_TASK INSTRUCTIONS_.
Pick out each line below containing "information".
--- --- ---
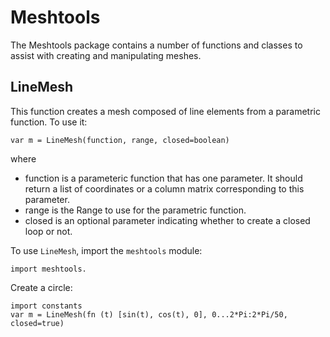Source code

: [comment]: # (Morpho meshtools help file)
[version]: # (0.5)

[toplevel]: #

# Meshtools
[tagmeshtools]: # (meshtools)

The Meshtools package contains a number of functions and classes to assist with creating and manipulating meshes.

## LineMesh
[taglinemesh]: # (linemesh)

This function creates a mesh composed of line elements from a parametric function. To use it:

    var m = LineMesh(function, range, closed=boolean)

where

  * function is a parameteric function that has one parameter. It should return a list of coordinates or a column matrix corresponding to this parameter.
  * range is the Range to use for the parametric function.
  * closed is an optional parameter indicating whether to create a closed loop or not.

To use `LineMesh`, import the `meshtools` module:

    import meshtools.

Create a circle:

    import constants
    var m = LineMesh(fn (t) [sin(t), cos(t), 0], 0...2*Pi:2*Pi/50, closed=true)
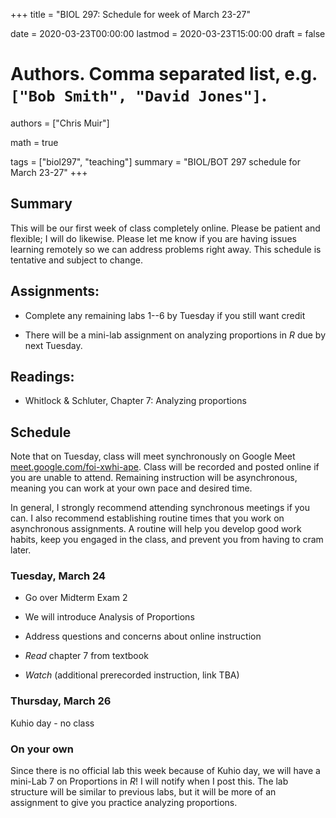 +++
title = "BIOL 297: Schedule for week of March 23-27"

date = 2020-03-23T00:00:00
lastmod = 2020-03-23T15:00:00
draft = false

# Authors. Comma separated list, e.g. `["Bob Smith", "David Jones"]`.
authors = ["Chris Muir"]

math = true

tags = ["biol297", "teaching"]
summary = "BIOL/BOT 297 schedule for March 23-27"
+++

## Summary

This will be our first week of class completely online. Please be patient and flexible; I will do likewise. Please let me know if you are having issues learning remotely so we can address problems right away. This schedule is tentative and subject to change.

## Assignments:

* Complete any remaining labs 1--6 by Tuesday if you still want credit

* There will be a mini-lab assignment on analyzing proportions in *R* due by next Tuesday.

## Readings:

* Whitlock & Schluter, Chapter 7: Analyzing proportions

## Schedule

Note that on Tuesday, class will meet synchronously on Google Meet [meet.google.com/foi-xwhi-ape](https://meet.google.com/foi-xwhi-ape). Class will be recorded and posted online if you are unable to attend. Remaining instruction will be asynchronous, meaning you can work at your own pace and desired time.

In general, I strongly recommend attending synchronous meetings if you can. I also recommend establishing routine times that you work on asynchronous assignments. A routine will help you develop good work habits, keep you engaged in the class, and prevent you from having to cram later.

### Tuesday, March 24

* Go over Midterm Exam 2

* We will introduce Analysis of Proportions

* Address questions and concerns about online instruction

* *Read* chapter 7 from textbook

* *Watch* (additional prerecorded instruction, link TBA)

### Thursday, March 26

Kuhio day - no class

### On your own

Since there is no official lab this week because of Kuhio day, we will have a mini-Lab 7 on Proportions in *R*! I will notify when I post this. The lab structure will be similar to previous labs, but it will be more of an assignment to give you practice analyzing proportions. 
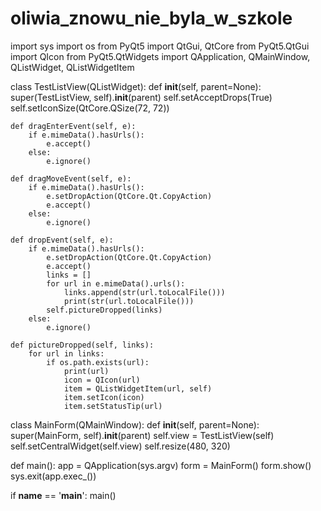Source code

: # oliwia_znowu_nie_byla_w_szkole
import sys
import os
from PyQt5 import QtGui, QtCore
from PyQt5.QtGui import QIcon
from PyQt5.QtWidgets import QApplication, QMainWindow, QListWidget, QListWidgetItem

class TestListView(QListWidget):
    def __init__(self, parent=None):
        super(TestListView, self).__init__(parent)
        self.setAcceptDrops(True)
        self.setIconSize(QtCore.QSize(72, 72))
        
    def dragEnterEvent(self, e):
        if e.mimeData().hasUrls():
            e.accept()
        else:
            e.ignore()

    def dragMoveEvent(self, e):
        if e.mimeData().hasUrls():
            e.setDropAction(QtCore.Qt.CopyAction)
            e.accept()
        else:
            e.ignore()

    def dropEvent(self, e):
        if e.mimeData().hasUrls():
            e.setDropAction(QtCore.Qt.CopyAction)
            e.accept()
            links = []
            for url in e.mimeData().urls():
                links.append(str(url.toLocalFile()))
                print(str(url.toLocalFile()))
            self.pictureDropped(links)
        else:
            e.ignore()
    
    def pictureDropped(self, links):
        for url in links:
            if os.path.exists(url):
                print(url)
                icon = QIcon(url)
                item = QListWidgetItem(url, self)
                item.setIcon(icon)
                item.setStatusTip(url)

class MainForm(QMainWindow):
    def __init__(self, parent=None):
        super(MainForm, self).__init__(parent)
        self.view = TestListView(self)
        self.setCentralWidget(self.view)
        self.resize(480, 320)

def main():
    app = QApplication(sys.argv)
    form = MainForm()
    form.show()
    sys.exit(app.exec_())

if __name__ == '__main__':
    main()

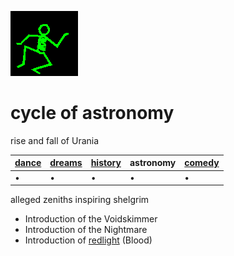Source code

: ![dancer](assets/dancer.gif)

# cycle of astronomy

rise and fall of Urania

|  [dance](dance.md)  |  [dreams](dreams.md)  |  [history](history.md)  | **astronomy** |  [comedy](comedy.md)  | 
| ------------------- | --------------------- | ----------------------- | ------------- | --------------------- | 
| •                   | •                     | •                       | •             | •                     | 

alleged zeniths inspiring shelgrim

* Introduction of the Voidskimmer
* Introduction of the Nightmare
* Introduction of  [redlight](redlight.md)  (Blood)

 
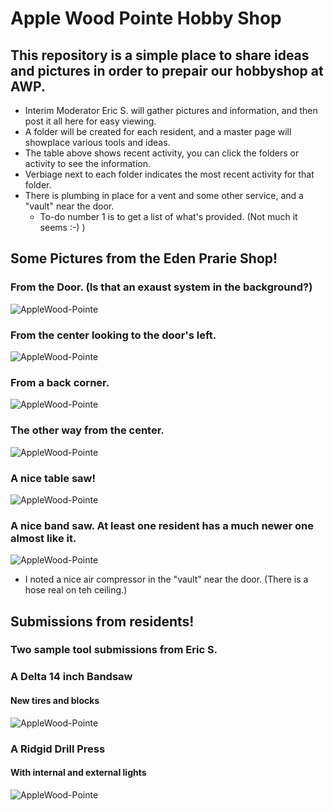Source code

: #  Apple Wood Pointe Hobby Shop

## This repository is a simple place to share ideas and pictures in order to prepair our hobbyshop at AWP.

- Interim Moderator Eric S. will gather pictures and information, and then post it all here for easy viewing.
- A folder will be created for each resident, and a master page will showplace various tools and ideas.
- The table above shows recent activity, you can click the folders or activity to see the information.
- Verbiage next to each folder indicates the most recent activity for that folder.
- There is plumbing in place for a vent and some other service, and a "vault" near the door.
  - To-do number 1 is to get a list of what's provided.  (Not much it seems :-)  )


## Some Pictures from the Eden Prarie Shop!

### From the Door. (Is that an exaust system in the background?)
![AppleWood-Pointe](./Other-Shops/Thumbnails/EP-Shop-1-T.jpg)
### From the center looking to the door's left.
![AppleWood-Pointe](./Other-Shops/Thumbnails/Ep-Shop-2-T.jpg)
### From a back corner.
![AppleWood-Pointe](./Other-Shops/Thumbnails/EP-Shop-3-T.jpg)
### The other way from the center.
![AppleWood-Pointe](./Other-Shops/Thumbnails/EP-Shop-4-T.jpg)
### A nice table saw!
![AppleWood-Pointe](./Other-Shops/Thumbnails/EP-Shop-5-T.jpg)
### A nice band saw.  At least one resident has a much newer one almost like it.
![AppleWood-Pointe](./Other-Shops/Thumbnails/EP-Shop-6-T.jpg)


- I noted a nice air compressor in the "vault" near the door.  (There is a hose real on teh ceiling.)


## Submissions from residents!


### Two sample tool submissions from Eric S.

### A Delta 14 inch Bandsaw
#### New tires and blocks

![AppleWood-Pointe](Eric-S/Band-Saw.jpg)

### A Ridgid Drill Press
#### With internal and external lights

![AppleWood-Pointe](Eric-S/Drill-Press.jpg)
--- --- ---
_ANSWER SECTION_.
- Interim Moderator Eric S. will gather pictures and information, and then post it all here for easy viewing.
- The table above shows recent activity, you can click the folders or activity to see the information.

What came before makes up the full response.